What you need to do: For the records below, please print exactly and only the lines from the one with "Foundations of Free" down to the one with "Cumpre esclarecer que, tendo", both ends included, omitting the pictures.
════
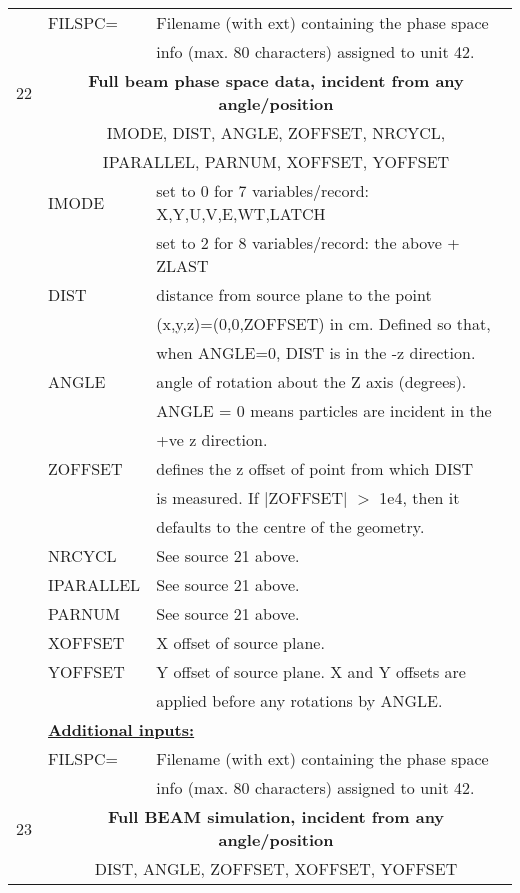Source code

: \begin{longtable}{lll}
  & FILSPC=  & Filename (with ext) containing the phase space\\
  &         & info (max. 80 characters) assigned  to unit 42.\\
\hline
22&\multicolumn{2}{c}{\bf Full beam phase space data, incident from any angle/position}\\
  &\multicolumn{2}{c}{IMODE, DIST, ANGLE, ZOFFSET, NRCYCL,}\\
  &\multicolumn{2}{c}{IPARALLEL, PARNUM, XOFFSET, YOFFSET}\\
  & IMODE & set to 0 for 7 variables/record: X,Y,U,V,E,WT,LATCH \\
  &  & set to 2 for 8 variables/record: the above + ZLAST \\
  & DIST & distance from source plane to the point\\
  &      & (x,y,z)=(0,0,ZOFFSET) in cm.  Defined so that,\\
  &      &  when ANGLE=0, DIST is in the -z direction.\\
  & ANGLE & angle of rotation about the Z axis (degrees).  \\ 
  &       &  ANGLE = 0 means particles are incident in the \\
  &       & +ve z direction.\\
  & ZOFFSET & defines the z offset of point from which DIST\\
  &         &  is measured. If $|$ZOFFSET$|$ $>$ 1e4, then it\\
  &         & defaults to the centre of the geometry.\\
  & NRCYCL & See source 21 above.\\
  & IPARALLEL & See source 21 above.\\
  & PARNUM & See source 21 above.\\
  & XOFFSET & X offset of source plane.\\
  & YOFFSET & Y offset of source plane.  X and Y offsets are\\
  &         & applied before any rotations by ANGLE.\\ 
& \multicolumn{2}{l}{\bf \underline {Additional inputs:}}\\
  & FILSPC=  & Filename (with ext) containing the phase space\\
  &         & info (max. 80 characters) assigned  to unit 42.\\
\hline
23&\multicolumn{2}{c}{\bf Full BEAM simulation, incident from any angle/position}\\
  &\multicolumn{2}{c}{DIST, ANGLE, ZOFFSET, XOFFSET, YOFFSET}\\

\end{longtable}
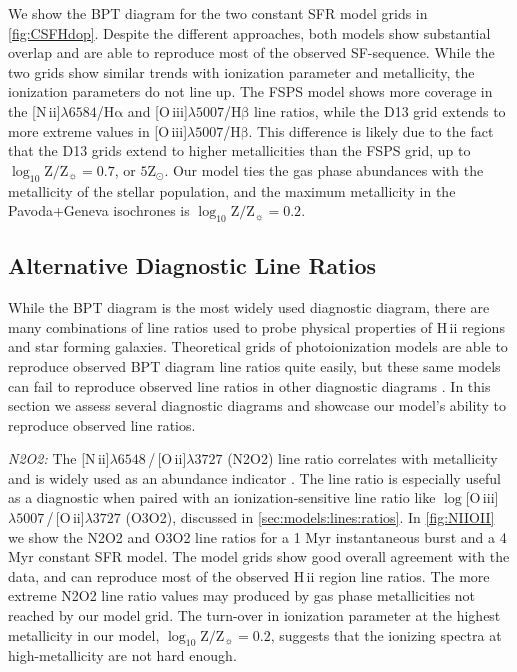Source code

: \documentclass[linenumbers, trackchanges, tighten]{aastex61}%
\newcommand{\Fig}[1]{\autoref{fig:#1}}
\newcommand{\Sec}[1]{\autoref{sec:#1}}
\newcommand{\logten}{\ensuremath{\log_{10}}}
\newcommand{\nii}{[N\,{\sc ii}]\xspace}
\newcommand{\oiii}{[O\,{\sc iii}]\xspace}
\newcommand{\oii}{[O\,{\sc ii}]\xspace}
\newcommand{\ha}{\ensuremath{\mathrm{H\alpha}}}
\newcommand{\hb}{\ensuremath{\mathrm{H\beta}}}
\newcommand{\hii}{H\,{\sc ii}\xspace}
\newcommand\lam[1]{\ensuremath{\lambda #1}}
\newcommand{\logZeq}[1]{\ensuremath{\logten \mathrm{Z}/\mathrm{Z}_{\sun} = #1}}
\newcommand\niiha{\nii{}\lam{6584}/\ha{}}
\newcommand\oiiihb{\oiii{}\lam{5007}/\hb{}}
\begin{document}
We show the BPT diagram for the two constant SFR model grids in \Fig{CSFHdop}. Despite the different approaches, both models show substantial overlap and are able to reproduce most of the observed SF-sequence. While the two grids show similar trends with ionization parameter and metallicity, the ionization parameters do not line up. The FSPS model shows more coverage in the \niiha{} and \oiiihb{} line ratios, while the D13 grid extends to more extreme values in \oiiihb{}. This difference is likely due to the fact that the D13 grids extend to higher metallicities than the FSPS grid, up to \logZeq{0.7}, or $5\mathrm{Z}_{\odot}$. Our model ties the gas phase abundances with the metallicity of the stellar population, and the maximum metallicity in the Pavoda+Geneva isochrones is \logZeq{0.2}.

\subsection{Alternative Diagnostic Line Ratios}\label{sec:models:discussion}

While the BPT diagram is the most widely used diagnostic diagram, there are many combinations of line ratios used to probe physical properties of \hii regions and star forming galaxies. Theoretical grids of photoionization models are able to reproduce observed BPT diagram line ratios quite easily, but these same models can fail to reproduce observed line ratios in other diagnostic diagrams \citep[e.g., ][]{Telford16}. In this section we assess several diagnostic diagrams and showcase our model's ability to reproduce observed line ratios.

{\it N2O2:} The \nii\lam{6548}\,/\,\oii\lam{3727} (N2O2) line ratio correlates with metallicity and is widely used as an abundance indicator \citep{Levesque10, Dopita00, VO87}. The line ratio is especially useful as a diagnostic when paired with an ionization-sensitive line ratio like $\log$\oiii\lam{5007}\,/\,\oii\lam{3727} (O3O2), discussed in \Sec{models:lines:ratios}. In \Fig{NIIOII} we show the N2O2 and O3O2 line ratios for a 1 Myr instantaneous burst and a 4 Myr constant SFR model. The model grids show good overall agreement with the data, and can reproduce most of the observed \hii region line ratios. The more extreme N2O2 line ratio values may produced by gas phase metallicities not reached by our model grid. The turn-over in ionization parameter at the highest metallicity in our model, \logZeq{0.2}, suggests that the ionizing spectra at high-metallicity are not hard enough.
\end{document}
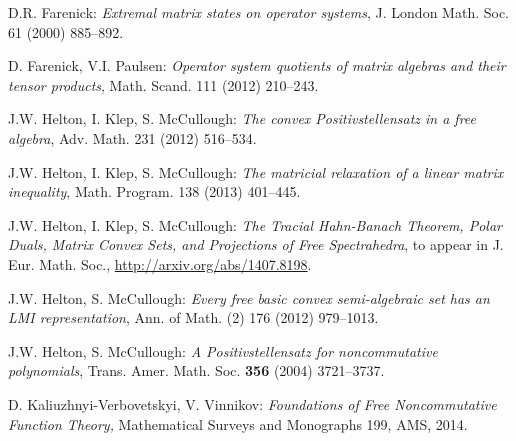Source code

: \documentclass[12pt,makeidx]{amsart}
\numberwithin{equation}{section}
\begin{document}
\begin{thebibliography}{69}
D.R. Farenick: 
{\it Extremal matrix states on operator systems}, J. London Math. Soc. 61 (2000) 885--892.

D.  Farenick, V.I. Paulsen: 
{\it Operator system quotients of matrix algebras and their tensor products}, 
{Math. Scand.} {111} (2012) 210--243.

 J.W. Helton, I. Klep, S. McCullough:
{\it The convex Positivstellensatz in a free algebra},
Adv. Math. {231} (2012) 516--534.

 J.W. Helton, I. Klep, S. McCullough:
{\it The matricial relaxation of a linear matrix inequality},
Math. Program. {138} (2013) 401--445.

 
 J.W. Helton, I. Klep, S. McCullough:
{\it  The Tracial Hahn-Banach Theorem, Polar Duals, Matrix Convex Sets, and Projections of Free Spectrahedra},
to appear in J. Eur. Math. Soc.,
\url{http://arxiv.org/abs/1407.8198}.



 J.W. Helton, S. McCullough:
{\it Every free basic convex semi-algebraic set has an LMI representation},
{Ann. of Math. (2)} {176} (2012) 979--1013.

 J.W. Helton, S. McCullough: 
{\it A Positivstellensatz for noncommutative polynomials},
Trans. Amer. Math. Soc. {\bf 356} (2004) 3721--3737.


D. Kaliuzhnyi-Verbovetskyi, V. Vinnikov:
{\it Foundations of Free Noncommutative Function Theory,}
Mathematical Surveys and Monographs {199}, AMS, 
2014.


\end{thebibliography}
\end{document}
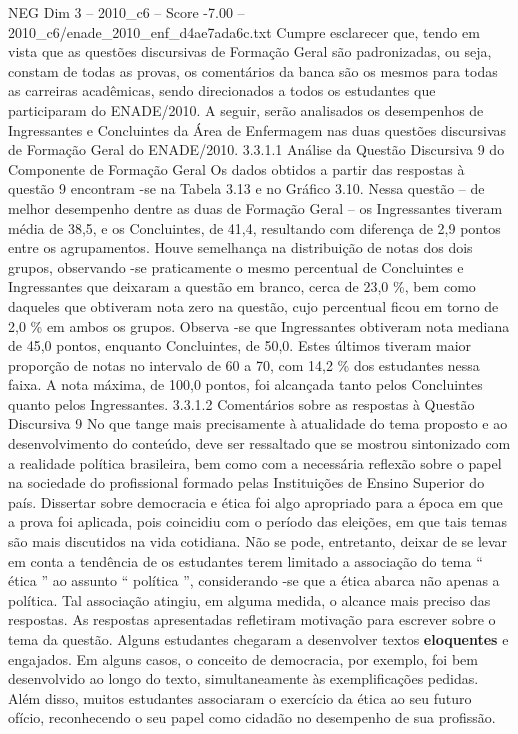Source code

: \begin{textsample}{NEG Dim 3 – 2010\_c6 – Score -7.00 – 2010\_c6/enade\_2010\_enf\_d4ae7ada6c.txt}
Cumpre esclarecer que, tendo em vista que as questões discursivas de Formação Geral são padronizadas, ou seja, constam de todas as provas, os comentários da banca são os mesmos para todas as carreiras acadêmicas, sendo direcionados a todos os estudantes que participaram do ENADE/2010.
A seguir, serão analisados os desempenhos de Ingressantes e Concluintes da Área de Enfermagem nas duas questões discursivas de Formação Geral do ENADE/2010. 3.3.1.1 Análise da Questão Discursiva 9 do Componente de Formação Geral Os dados obtidos a partir das respostas à questão 9 encontram -se na Tabela 3.13 e no Gráfico 3.10.
Nessa questão – de melhor desempenho dentre as duas de Formação Geral – os Ingressantes tiveram média de 38,5, e os Concluintes, de 41,4, resultando com diferença de 2,9 pontos entre os agrupamentos.
Houve semelhança na distribuição de notas dos dois grupos, observando -se praticamente o mesmo percentual de Concluintes e Ingressantes que deixaram a questão em branco, cerca de 23,0 \%, bem como daqueles que obtiveram nota zero na questão, cujo percentual ficou em torno de 2,0 \% em ambos os grupos.
Observa -se que Ingressantes obtiveram nota mediana de 45,0 pontos, enquanto Concluintes, de 50,0.
Estes últimos tiveram maior proporção de notas no intervalo de 60 a 70, com 14,2 \% dos estudantes nessa faixa.
A nota máxima, de 100,0 pontos, foi alcançada tanto pelos Concluintes quanto pelos Ingressantes. 3.3.1.2 Comentários sobre as respostas à Questão Discursiva 9 No que tange mais precisamente à atualidade do tema proposto e ao desenvolvimento do conteúdo, deve ser ressaltado que se mostrou sintonizado com a realidade política brasileira, bem como com a necessária reflexão sobre o papel na sociedade do profissional formado pelas Instituições de Ensino Superior do país.
Dissertar sobre democracia e ética foi algo apropriado para a época em que a prova foi aplicada, pois coincidiu com o período das eleições, em que tais temas são mais discutidos na vida cotidiana.
Não se pode, entretanto, deixar de se levar em conta a tendência de os estudantes terem limitado a associação do tema “ ética ” ao assunto “ política ”, considerando -se que a ética abarca não apenas a política.
Tal associação atingiu, em alguma medida, o alcance mais preciso das respostas.
As respostas apresentadas refletiram motivação para escrever sobre o tema da questão.
Alguns estudantes chegaram a desenvolver textos \textbf{eloquentes} e engajados.
Em alguns casos, o conceito de democracia, por exemplo, foi bem desenvolvido ao longo do texto, simultaneamente às exemplificações pedidas.
Além disso, muitos estudantes associaram o exercício da ética ao seu futuro ofício, reconhecendo o seu papel como cidadão no desempenho de sua profissão.

\end{textsample}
════
Solution to the exercise:
{\it Foundations of Free Noncommutative Function Theory,}
Mathematical Surveys and Monographs {199}, AMS, 
2014.


\end{thebibliography}
\end{document}
Source code

: \begin{textsample}{NEG Dim 3 – 2010\_c6 – Score -7.00 – 2010\_c6/enade\_2010\_enf\_d4ae7ada6c.txt}
Cumpre esclarecer que, tendo em vista que as questões discursivas de Formação Geral são padronizadas, ou seja, constam de todas as provas, os comentários da banca são os mesmos para todas as carreiras acadêmicas, sendo direcionados a todos os estudantes que participaram do ENADE/2010.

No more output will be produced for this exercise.